As a rule, he tried to avoid the sensationalist headlines – most people on Mure read the local news and little else. The passing crazes of Edinburgh and Westminster and Washington meant little to people whose lives were measured by the changes in the weather and the length of the days, not Twitter and politics and shouting on television debates.
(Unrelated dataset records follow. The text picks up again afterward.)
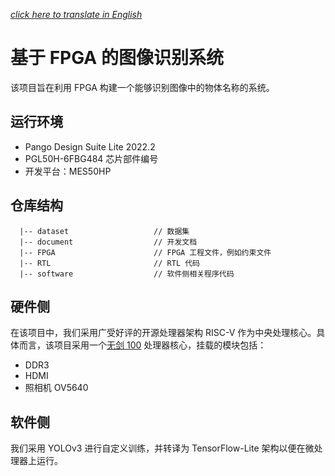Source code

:[*click here to translate in English*]()

# 基于 FPGA 的图像识别系统

该项目旨在利用 FPGA 构建一个能够识别图像中的物体名称的系统。

## 运行环境

  * Pango Design Suite Lite 2022.2
  * PGL50H-6FBG484 芯片部件编号
  * 开发平台：MES50HP

## 仓库结构

```
  |-- dataset                   // 数据集
  |-- document                  // 开发文档
  |-- FPGA                      // FPGA 工程文件，例如约束文件
  |-- RTL                       // RTL 代码
  |-- software                  // 软件侧相关程序代码
```

## 硬件侧

在该项目中，我们采用广受好评的开源处理器架构 RISC-V 作为中央处理核心。具体而言，该项目采用一个[无剑 100]() 处理器核心，挂载的模块包括：
  * DDR3
  * HDMI
  * 照相机 OV5640

## 软件侧

我们采用 YOLOv3 进行自定义训练，并转译为 TensorFlow-Lite 架构以便在微处理器上运行。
But still, he knew it was out there: ugly, ill feeling that infected people whether they wanted it to or not; every terrible tragedy; every spitting, postulating right-wing and left-wing and all sorts of crazy given air time. He just kept his head down, tried to do his job as well as he was able. And of course, as people got to know him they knew what was more or less intrinsic to human beings: everyone was pretty much all right, just bumbling along trying to make the best of it like everybody else, although he disliked it when people felt the urge to point out to him that he was all right, you know? Because he knew it meant ‘for one of them’, however kindly said.
He accepted his coffee and bade everyone a good morning.